Under former chief executive Mark Weldon, the radio and TV operations were brought together and $6 million was invested in the creation of the joint news service Newshub. This will only make it harder for the TV operation to be separated for sale.
“The integration of the company has been a failure. It was opposed by experienced executives including myself,’ said Mr Jennings.
“If the right new owner comes in, it can survive but it will be a slimmed-down version of what it is now,” he said.
“Whoever takes over will be staring at losses of around $5-10 million. They’d have to have a pretty good plan to turn that around,” he said.
Interest from Australia’s Channel 7 was reportedly mentioned at MediaWorks this morning.
On Newstalk ZB, former TVNZ news chief Bill Ralston - also a former host on TV3 in days gone by - named Spark, Vodafone, Sky and NZME as local digital media companies that may have an interest in buying MediaWorks TV.
Mr Jennings said a Sky purchase could make sense but it already has its own free-to-air channel in Prime. (Sky TV contracts MediaWorks to supply the daily news for Prime).
“In a market that small and declining there’s too much inventory. You would have to take some of that out,” he said.
“An overseas buyer might be interested but New Zealand media companies all have their own problems,“ Mr Jennings said.
Stuff’s Australian owner Nine has not been able to find a buyer for the New Zealand business anywhere in the world.
Since early 2018, MediaWorks top brass have been warning that the TV market in its current form in New Zealand is not sustainable. It has aggressively urged the government to address what it sees as competitive advantages for state-owned TVNZ.

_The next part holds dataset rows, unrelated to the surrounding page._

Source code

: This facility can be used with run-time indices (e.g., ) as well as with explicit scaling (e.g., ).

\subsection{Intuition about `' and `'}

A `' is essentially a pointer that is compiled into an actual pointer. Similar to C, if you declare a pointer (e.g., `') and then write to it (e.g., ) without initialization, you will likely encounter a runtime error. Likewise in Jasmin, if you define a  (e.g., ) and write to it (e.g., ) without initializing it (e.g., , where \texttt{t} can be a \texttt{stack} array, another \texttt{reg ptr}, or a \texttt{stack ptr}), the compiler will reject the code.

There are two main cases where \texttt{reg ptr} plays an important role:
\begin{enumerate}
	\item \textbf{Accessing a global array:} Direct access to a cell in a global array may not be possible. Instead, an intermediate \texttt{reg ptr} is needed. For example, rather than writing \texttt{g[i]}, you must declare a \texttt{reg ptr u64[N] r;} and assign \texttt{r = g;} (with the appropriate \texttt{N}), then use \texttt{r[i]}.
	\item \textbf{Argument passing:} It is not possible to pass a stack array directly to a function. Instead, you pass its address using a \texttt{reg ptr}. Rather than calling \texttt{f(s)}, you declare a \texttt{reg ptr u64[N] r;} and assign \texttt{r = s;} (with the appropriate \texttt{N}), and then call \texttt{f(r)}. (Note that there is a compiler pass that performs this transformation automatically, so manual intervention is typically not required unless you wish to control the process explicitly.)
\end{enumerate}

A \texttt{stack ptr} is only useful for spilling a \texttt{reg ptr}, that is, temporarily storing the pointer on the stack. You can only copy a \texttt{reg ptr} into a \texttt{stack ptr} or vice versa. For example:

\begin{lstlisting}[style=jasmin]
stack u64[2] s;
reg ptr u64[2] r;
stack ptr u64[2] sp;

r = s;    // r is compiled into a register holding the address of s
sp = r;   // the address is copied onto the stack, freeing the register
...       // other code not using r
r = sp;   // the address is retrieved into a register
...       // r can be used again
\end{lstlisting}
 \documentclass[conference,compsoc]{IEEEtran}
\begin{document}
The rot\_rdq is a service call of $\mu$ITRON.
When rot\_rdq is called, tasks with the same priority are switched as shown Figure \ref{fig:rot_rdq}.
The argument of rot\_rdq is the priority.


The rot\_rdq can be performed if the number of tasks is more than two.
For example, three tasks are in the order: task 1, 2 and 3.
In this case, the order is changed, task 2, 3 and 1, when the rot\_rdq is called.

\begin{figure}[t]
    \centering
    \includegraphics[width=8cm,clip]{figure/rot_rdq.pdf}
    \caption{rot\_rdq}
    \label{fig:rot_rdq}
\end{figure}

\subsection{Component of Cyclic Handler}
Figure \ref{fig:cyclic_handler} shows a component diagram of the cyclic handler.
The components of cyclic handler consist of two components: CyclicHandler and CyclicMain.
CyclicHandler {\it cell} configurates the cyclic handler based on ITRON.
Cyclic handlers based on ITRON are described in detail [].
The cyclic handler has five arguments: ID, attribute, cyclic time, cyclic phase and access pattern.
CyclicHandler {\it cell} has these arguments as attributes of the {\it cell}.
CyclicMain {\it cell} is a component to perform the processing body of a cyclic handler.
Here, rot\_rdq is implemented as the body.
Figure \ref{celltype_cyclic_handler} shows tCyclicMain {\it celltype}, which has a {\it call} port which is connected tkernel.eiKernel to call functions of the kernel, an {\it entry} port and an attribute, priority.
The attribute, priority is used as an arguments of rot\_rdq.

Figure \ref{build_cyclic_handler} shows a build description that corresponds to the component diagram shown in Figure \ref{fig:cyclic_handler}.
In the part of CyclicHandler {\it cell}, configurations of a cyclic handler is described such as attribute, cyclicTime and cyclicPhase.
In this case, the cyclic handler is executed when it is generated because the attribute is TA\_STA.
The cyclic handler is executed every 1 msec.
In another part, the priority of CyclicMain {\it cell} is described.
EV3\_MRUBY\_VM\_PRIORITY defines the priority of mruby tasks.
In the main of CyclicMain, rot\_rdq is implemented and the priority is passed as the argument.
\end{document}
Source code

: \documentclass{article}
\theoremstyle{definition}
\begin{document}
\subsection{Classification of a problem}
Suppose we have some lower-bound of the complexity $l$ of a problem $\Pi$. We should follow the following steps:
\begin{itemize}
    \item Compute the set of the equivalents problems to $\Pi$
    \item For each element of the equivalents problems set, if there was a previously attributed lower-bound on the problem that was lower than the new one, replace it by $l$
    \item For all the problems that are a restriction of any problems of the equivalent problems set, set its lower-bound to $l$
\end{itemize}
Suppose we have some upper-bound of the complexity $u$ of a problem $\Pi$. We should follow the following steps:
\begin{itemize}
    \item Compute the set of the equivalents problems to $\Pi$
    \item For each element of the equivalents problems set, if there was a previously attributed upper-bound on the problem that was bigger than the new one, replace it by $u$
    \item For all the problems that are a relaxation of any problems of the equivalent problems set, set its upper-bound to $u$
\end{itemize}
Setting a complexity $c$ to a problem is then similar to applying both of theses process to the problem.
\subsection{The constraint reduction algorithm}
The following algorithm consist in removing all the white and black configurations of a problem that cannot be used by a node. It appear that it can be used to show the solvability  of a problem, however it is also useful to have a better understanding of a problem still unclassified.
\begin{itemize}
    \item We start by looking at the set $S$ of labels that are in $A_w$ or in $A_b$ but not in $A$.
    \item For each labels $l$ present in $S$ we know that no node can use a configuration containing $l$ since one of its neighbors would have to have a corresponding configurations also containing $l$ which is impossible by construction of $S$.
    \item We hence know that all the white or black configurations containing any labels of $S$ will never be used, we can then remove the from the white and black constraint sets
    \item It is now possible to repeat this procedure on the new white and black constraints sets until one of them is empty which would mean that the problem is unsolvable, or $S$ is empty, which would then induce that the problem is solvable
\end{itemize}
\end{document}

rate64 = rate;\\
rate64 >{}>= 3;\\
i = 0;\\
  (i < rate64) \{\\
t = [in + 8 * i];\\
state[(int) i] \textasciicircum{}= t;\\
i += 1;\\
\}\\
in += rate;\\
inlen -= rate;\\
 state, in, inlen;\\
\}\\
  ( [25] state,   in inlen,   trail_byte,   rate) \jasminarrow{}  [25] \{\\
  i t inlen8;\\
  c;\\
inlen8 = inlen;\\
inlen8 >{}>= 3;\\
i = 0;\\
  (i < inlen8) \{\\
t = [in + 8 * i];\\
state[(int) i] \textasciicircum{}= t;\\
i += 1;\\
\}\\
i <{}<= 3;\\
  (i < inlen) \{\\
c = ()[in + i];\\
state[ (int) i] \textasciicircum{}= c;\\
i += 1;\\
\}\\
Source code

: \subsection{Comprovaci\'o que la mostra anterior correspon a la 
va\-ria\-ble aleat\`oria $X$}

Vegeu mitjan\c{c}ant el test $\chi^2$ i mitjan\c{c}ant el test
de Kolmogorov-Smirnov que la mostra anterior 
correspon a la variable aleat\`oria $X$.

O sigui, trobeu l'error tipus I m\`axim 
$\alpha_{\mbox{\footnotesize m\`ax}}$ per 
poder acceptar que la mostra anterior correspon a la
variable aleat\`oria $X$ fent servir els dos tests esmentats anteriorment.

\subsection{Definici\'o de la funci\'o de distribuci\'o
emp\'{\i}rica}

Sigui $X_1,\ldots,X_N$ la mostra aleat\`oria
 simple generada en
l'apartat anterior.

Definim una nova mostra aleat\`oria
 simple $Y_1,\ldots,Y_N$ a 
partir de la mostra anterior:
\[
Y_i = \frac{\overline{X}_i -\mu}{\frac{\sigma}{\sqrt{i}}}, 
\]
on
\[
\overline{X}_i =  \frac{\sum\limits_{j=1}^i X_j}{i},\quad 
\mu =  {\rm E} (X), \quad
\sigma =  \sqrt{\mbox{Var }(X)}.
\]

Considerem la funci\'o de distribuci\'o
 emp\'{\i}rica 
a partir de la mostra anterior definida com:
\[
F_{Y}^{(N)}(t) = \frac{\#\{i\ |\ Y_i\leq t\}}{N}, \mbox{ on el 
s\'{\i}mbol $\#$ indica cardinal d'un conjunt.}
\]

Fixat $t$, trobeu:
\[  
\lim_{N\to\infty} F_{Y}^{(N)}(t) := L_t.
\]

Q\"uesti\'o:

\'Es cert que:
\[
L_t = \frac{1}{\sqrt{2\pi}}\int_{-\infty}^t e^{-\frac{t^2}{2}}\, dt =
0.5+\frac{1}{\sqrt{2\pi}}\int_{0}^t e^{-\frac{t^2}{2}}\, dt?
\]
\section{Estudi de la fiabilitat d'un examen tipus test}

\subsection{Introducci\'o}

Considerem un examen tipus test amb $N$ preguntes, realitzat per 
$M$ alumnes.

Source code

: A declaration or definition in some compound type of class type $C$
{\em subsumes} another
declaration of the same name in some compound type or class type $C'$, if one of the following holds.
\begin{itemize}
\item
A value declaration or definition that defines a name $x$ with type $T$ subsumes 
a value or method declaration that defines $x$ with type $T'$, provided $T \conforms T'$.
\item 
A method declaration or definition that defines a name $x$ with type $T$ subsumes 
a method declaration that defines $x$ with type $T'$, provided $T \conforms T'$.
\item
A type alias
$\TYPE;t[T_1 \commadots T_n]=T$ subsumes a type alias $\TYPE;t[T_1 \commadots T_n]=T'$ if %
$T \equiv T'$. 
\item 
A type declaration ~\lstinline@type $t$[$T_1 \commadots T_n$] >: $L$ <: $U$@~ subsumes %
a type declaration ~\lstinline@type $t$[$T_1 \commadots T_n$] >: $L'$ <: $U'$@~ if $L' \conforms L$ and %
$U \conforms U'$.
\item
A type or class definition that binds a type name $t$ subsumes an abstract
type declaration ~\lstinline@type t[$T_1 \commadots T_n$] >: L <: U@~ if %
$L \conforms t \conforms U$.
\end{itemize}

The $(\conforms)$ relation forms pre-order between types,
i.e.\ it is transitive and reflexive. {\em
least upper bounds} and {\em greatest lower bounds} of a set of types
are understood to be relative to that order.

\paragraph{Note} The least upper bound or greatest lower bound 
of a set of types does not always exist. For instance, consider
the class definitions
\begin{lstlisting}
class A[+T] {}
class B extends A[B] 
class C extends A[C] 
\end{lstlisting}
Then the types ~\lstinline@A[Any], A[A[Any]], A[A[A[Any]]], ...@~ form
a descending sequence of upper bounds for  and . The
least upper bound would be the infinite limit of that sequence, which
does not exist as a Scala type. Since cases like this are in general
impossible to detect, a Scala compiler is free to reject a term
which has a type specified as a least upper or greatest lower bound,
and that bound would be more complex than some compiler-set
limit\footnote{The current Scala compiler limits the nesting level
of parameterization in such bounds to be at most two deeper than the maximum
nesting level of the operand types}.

The government is currently in the midst of a re-think of broadcasting and media policy and has signaled an announcement by the end of the year.
Stuff reported today Mr Anderson “left the door open to changing its plan to sell its television business if government media policy change.” He told the The New Zealand Herald rumours the TV channels could close by Christmas were not true and he was “angry” about claims the sale was a bid to pressure the government.
So far, broadcasting and digital media minister Kris Faafoi has not responded.
“It’s too late for MediaWorks. Any change he might instigate - like making TV1 non commercial as MediaWorks wants - that would take at least 12-24 months. MediaWorks does not have that time and its owner Oaktree is out of patience,” Mr Jennings told Mediawatch.
Crisis after crisis
Soon after launching in 1990, TV3 went into receivership. The law was hastily changed to allow Canadian company CanWest to take over.
The company and its management have changed several times since then, bringing upheaval and uncertainty each time but TV3 - and the other channels - have carried on broadcasting regardless.
Mr Anderson is right to say: "The role Three plays in New Zealand society is significant, from Newshub through to investment in local comedy and drama.”
“This is where the government will be concerned. It really won't want to lose the TV news service from MediaWorks,” said Mr Jennings.
“That’s where the government might be thinking about short term and earlier intervention,” he said.